··· EXERCISE DATA

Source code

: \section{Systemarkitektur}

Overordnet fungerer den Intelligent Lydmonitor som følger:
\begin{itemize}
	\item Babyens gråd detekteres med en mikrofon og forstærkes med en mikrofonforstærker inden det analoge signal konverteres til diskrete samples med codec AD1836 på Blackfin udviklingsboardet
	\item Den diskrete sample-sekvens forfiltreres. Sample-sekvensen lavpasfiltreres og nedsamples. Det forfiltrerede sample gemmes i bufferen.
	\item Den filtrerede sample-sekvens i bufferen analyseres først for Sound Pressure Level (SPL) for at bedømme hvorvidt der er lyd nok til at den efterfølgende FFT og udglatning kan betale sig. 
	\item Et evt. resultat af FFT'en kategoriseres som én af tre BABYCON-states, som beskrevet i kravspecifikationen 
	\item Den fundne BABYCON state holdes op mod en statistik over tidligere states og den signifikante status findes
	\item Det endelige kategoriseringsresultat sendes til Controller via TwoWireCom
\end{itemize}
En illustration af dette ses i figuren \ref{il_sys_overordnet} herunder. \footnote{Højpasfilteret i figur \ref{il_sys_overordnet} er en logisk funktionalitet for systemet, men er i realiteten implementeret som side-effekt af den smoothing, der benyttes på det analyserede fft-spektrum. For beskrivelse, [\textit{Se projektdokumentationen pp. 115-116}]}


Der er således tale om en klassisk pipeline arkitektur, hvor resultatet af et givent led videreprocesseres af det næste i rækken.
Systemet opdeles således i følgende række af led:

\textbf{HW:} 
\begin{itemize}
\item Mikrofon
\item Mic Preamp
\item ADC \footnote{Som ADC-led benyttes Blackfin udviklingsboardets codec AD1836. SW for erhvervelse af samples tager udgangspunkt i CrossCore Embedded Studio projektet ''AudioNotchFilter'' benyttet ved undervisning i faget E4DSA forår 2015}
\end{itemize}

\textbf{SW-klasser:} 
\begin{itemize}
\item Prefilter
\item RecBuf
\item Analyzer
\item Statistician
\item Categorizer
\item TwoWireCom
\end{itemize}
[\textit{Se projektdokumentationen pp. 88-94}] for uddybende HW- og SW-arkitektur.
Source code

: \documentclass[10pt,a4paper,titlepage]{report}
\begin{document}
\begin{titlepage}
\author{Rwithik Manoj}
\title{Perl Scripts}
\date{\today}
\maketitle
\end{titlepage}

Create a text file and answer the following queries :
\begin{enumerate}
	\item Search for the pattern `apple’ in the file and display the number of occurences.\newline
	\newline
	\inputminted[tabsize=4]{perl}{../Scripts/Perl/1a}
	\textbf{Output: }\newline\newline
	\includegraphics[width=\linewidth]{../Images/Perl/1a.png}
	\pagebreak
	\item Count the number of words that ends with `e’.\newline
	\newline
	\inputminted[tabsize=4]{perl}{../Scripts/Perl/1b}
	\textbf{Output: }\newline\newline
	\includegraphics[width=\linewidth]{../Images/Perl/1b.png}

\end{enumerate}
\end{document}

······

An exact copy of every record is needed; write it out in full.

Source code

: \section{Systemarkitektur}

Overordnet fungerer den Intelligent Lydmonitor som følger:
\begin{itemize}
	\item Babyens gråd detekteres med en mikrofon og forstærkes med en mikrofonforstærker inden det analoge signal konverteres til diskrete samples med codec AD1836 på Blackfin udviklingsboardet
	\item Den diskrete sample-sekvens forfiltreres. Sample-sekvensen lavpasfiltreres og nedsamples. Det forfiltrerede sample gemmes i bufferen.
	\item Den filtrerede sample-sekvens i bufferen analyseres først for Sound Pressure Level (SPL) for at bedømme hvorvidt der er lyd nok til at den efterfølgende FFT og udglatning kan betale sig. 
	\item Et evt. resultat af FFT'en kategoriseres som én af tre BABYCON-states, som beskrevet i kravspecifikationen 
	\item Den fundne BABYCON state holdes op mod en statistik over tidligere states og den signifikante status findes
	\item Det endelige kategoriseringsresultat sendes til Controller via TwoWireCom
\end{itemize}
En illustration af dette ses i figuren \ref{il_sys_overordnet} herunder. \footnote{Højpasfilteret i figur \ref{il_sys_overordnet} er en logisk funktionalitet for systemet, men er i realiteten implementeret som side-effekt af den smoothing, der benyttes på det analyserede fft-spektrum. For beskrivelse, [\textit{Se projektdokumentationen pp. 115-116}]}


Der er således tale om en klassisk pipeline arkitektur, hvor resultatet af et givent led videreprocesseres af det næste i rækken.
Systemet opdeles således i følgende række af led:

\textbf{HW:} 
\begin{itemize}
\item Mikrofon
\item Mic Preamp
\item ADC \footnote{Som ADC-led benyttes Blackfin udviklingsboardets codec AD1836. SW for erhvervelse af samples tager udgangspunkt i CrossCore Embedded Studio projektet ''AudioNotchFilter'' benyttet ved undervisning i faget E4DSA forår 2015}
\end{itemize}

\textbf{SW-klasser:} 
\begin{itemize}
\item Prefilter
\item RecBuf
\item Analyzer
\item Statistician
\item Categorizer
\item TwoWireCom
\end{itemize}
[\textit{Se projektdokumentationen pp. 88-94}] for uddybende HW- og SW-arkitektur.
Source code

: \documentclass[10pt,a4paper,titlepage]{report}
\begin{document}
\begin{titlepage}
\author{Rwithik Manoj}
\title{Perl Scripts}
\date{\today}
\maketitle
\end{titlepage}

Create a text file and answer the following queries :
\begin{enumerate}
	\item Search for the pattern `apple’ in the file and display the number of occurences.\newline
	\newline
	\inputminted[tabsize=4]{perl}{../Scripts/Perl/1a}
	\textbf{Output: }\newline\newline
	\includegraphics[width=\linewidth]{../Images/Perl/1a.png}
	\pagebreak
	\item Count the number of words that ends with `e’.\newline
	\newline
	\inputminted[tabsize=4]{perl}{../Scripts/Perl/1b}
	\textbf{Output: }\newline\newline
	\includegraphics[width=\linewidth]{../Images/Perl/1b.png}

\end{enumerate}
\end{document}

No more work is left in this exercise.